I- A indemnização correspondente à dor resultante da perda de afeição da vítima deve ser calculada segundo critérios de equidade, levando-se em conta na sua fixação todas as regras de boa prudência, do bom senso prático, da criteriosa ponderação das realidades da vida, atendendo-se ainda ao grau de culpabilidade e à situação económica do lesante, bem como à situação económica do lesado (artigo 496, n. 3 do Código Civil).
II- O direito à vida não pode deixar, no âmbito da nossa civilização e da nossa sociedade, de ser considerado o mais alto e o mais valioso dos direitos da personalidade.
A morte é o mais grave dos danos que pode causar-se à personalidade, já que é a sua destruição.
III- O direito à indemnização pela perda da vida é um direito patrimonial " inter vivos", que ingressa na esfera jurídica do lesado no momento da morte, que é também o último momento da vida, e que se transmite aos seus herdeiros.

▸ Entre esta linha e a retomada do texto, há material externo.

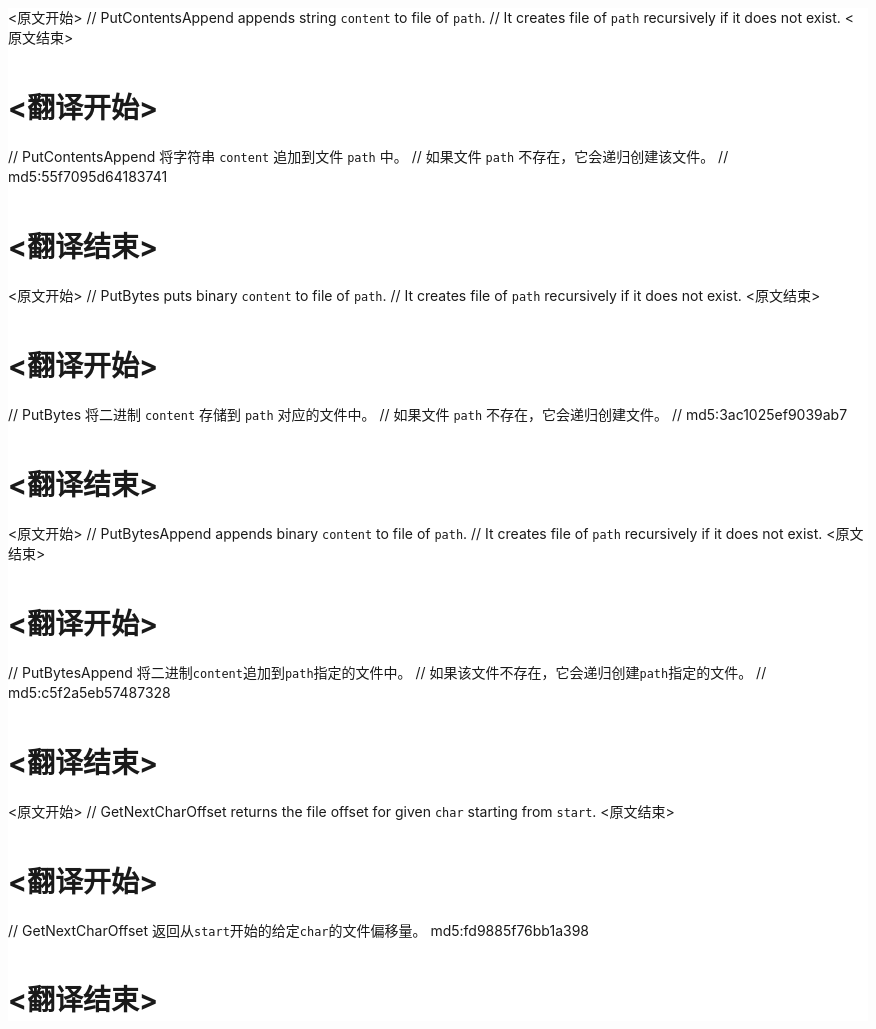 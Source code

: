 
<原文开始>
// PutContentsAppend appends string `content` to file of `path`.
// It creates file of `path` recursively if it does not exist.
<原文结束>

# <翻译开始>
// PutContentsAppend 将字符串 `content` 追加到文件 `path` 中。
// 如果文件 `path` 不存在，它会递归创建该文件。
// md5:55f7095d64183741
# <翻译结束>


<原文开始>
// PutBytes puts binary `content` to file of `path`.
// It creates file of `path` recursively if it does not exist.
<原文结束>

# <翻译开始>
// PutBytes 将二进制 `content` 存储到 `path` 对应的文件中。
// 如果文件 `path` 不存在，它会递归创建文件。
// md5:3ac1025ef9039ab7
# <翻译结束>


<原文开始>
// PutBytesAppend appends binary `content` to file of `path`.
// It creates file of `path` recursively if it does not exist.
<原文结束>

# <翻译开始>
// PutBytesAppend 将二进制`content`追加到`path`指定的文件中。
// 如果该文件不存在，它会递归创建`path`指定的文件。
// md5:c5f2a5eb57487328
# <翻译结束>


<原文开始>
// GetNextCharOffset returns the file offset for given `char` starting from `start`.
<原文结束>

# <翻译开始>
// GetNextCharOffset 返回从`start`开始的给定`char`的文件偏移量。 md5:fd9885f76bb1a398
# <翻译结束>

IV- A indemnização em montante inferior ao valor dos danos, nos termos do artigo 494 do Código Civil, apenas deve funcionar quando, dado o volume daqueles, a reparação que os cobrisse integralmente fosse claramente injusta, designadamente em face da reduzida culpa do lesante, da disparidade de condições económicas.
V- Para que os danos futuros sejam indemnizáveis, é necessário que os mesmos sejam previsíveis com segurança bastante.